(Dataset entries)

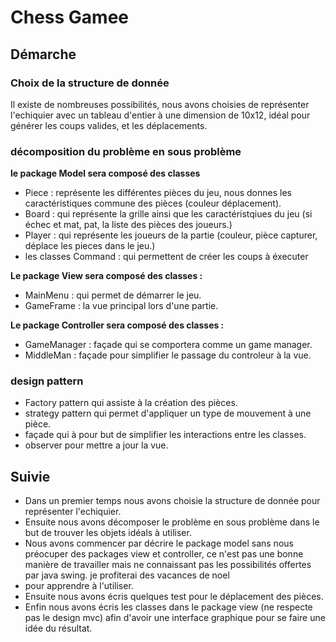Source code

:# Chess Gamee

## Démarche

### Choix de la structure de donnée
Il existe de nombreuses possibilités, nous avons choisies de représenter l'echiquier
avec un tableau d'entier à une dimension de 10x12, idéal pour générer les coups valides, et 
les déplacements.

### décomposition du problème en sous problème
**le package Model sera composé des classes<br>**
* Piece : représente les différentes pièces du jeu, nous donnes les caractéristiques
commune des pièces (couleur déplacement).
* Board : qui représente la grille ainsi que les caractéristqiues du jeu (si échec et mat,
pat, la liste des pièces des joueurs.)
* Player : qui représente les joueurs de la partie (couleur, pièce capturer,
déplace les pieces dans le jeu.)
* les classes Command : qui permettent de créer les coups à éxecuter

**Le package View sera composé des classes :**
* MainMenu : qui permet de démarrer le jeu.
* GameFrame : la vue principal lors d'une partie.

**Le package Controller sera composé des classes :**
* GameManager : façade qui se comportera comme un game manager.
* MiddleMan : façade pour simplifier le passage du controleur à la vue.

### design pattern
* Factory pattern qui assiste à la création des pièces.
* strategy pattern qui permet d'appliquer un type de mouvement à une pièce.
* façade qui à pour but de simplifier les interactions entre les classes.
* observer pour mettre a jour la vue.

## Suivie

* Dans un premier temps nous avons choisie la structure de donnée pour représenter l'echiquier.
* Ensuite nous avons décomposer le problème en sous problème dans le but de trouver 
les objets idéals à utiliser.
* Nous avons commencer par décrire le package model sans nous préocuper des packages
view et controller, ce n'est pas une bonne manière de travailler mais ne connaissant
pas les possibilités offertes par java swing. je profiterai des vacances de noel 
* pour apprendre à l'utiliser.
* Ensuite nous avons écris quelques test pour le déplacement des pièces.
* Enfin nous avons écris les classes dans le package view (ne respecte pas le design mvc)
afin d'avoir une interface graphique pour se faire une idée du résultat.

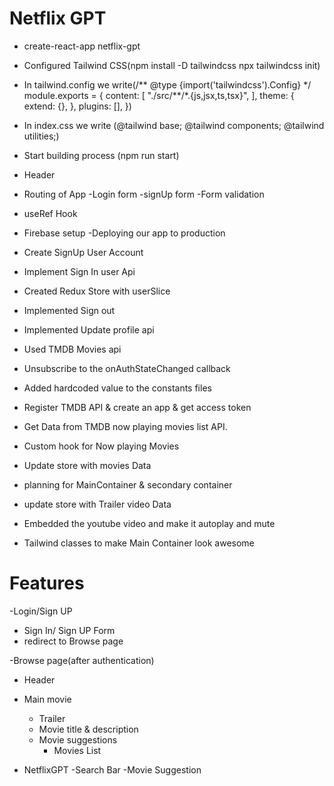 # Netflix GPT

- create-react-app netflix-gpt
- Configured Tailwind CSS(npm install -D tailwindcss
  npx tailwindcss init)
- In tailwind.config we write(/** @type {import('tailwindcss').Config} \*/
  module.exports = {
  content: [
  "./src/**/\*.{js,jsx,ts,tsx}",
  ],
  theme: {
  extend: {},
  },
  plugins: [],
  })
- In index.css we write (@tailwind base;
  @tailwind components;
  @tailwind utilities;)

- Start building process (npm run start)
- Header
- Routing of App
  -Login form
  -signUp form
  -Form validation
- useRef Hook
- Firebase setup
  -Deploying our app to production
- Create SignUp User Account
- Implement Sign In user Api
- Created Redux Store with userSlice
- Implemented Sign out
- Implemented Update profile api
- Used TMDB Movies api
- Unsubscribe to the onAuthStateChanged callback
- Added hardcoded value to the constants files
- Register TMDB API & create an app & get access token
- Get Data from TMDB now playing movies list API.
- Custom hook for Now playing Movies
- Update store with movies Data
- planning for MainContainer & secondary container
- update store with Trailer video Data
- Embedded the youtube video and make it autoplay and mute
- Tailwind classes to make Main Container look awesome

# Features

-Login/Sign UP

- Sign In/ Sign UP Form
- redirect to Browse page

-Browse page(after authentication)

- Header
- Main movie

  - Trailer
  - Movie title & description
  - Movie suggestions
    - Movies List

- NetflixGPT
  -Search Bar
  -Movie Suggestion
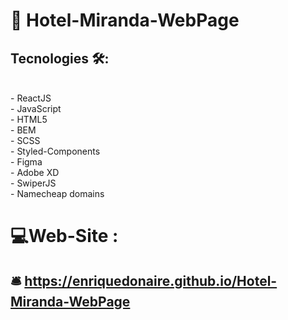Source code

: #    🏨 Hotel-Miranda-WebPage   
##  Tecnologies 🛠️: 
<br/>
- ReactJS <br/>
- JavaScript <br/>
- HTML5 <br/>
- BEM <br/>
- SCSS <br/>
- Styled-Components <br/>
- Figma <br/>
- Adobe XD <br/>
- SwiperJS <br/>
- Namecheap domains
<br/>

#  💻Web-Site : 

##  🛎️ https://enriquedonaire.github.io/Hotel-Miranda-WebPage  

                                                                                                                                        
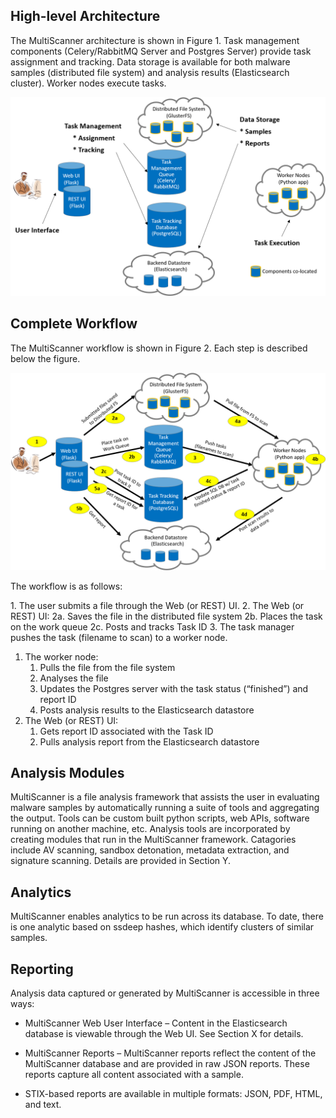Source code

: High-level Architecture
-----------------------
The MultiScanner architecture is shown in Figure 1. Task management components (Celery/RabbitMQ Server and Postgres Server) provide task assignment and tracking. Data storage is available for both malware samples (distributed file system) and analysis results (Elasticsearch cluster). Worker nodes execute tasks.

![architecture1](img/arch1.png "Figure 1. MultiScanner Architecture")

Complete Workflow
-----------------
The MultiScanner workflow is shown in Figure 2. Each step is described below the figure.

![architecture2](img/arch2.png "Figure 2. MultiScanner Workflow")

The workflow is as follows:

1\. The user submits a file through the Web (or REST) UI.
2\. The Web (or REST) UI:
     2a\. Saves the file in the distributed file system
     2b\. Places the task on the work queue
     2c\. Posts and tracks Task ID
3\. The task manager pushes the task (filename to scan) to a worker node.
1. The worker node:
     1. Pulls the file from the file system
     1. Analyses the file
     1. Updates the Postgres server with the task status (“finished”) and report ID
     1. Posts analysis results to the Elasticsearch datastore
1. The Web (or REST) UI:
     1. Gets report ID associated with the Task ID
     1. Pulls analysis report from the Elasticsearch datastore

Analysis Modules
----------------
MultiScanner is a file analysis framework that assists the user in evaluating malware samples by automatically running a suite of tools and aggregating the output. Tools can be custom built python scripts, web APIs, software running on another machine, etc. 
Analysis tools are incorporated by creating modules that run in the MultiScanner framework. Catagories include AV scanning, sandbox detonation, metadata extraction, and signature scanning. Details are provided in Section Y.

Analytics
---------
MultiScanner enables analytics to be run across its database. To date, there is one analytic based on ssdeep hashes, which identify clusters of similar samples.

Reporting
---------
Analysis data captured or generated by MultiScanner is accessible in three ways:

* MultiScanner Web User Interface – Content in the Elasticsearch database is viewable through the Web UI. See Section X for details. 

* MultiScanner Reports – MultiScanner reports reflect the content of the MultiScanner database and are provided in raw JSON reports. These reports capture all content associated with a sample.

* STIX-based reports are available in multiple formats: JSON, PDF, HTML, and text.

(End Dataset entries)

▶ [What needs to be done]:
Scan the listing for the string "sera". Copy each line that has it.

▶ [Response]:
**le package Model sera composé des classes<br>**
**Le package View sera composé des classes :**
**Le package Controller sera composé des classes :**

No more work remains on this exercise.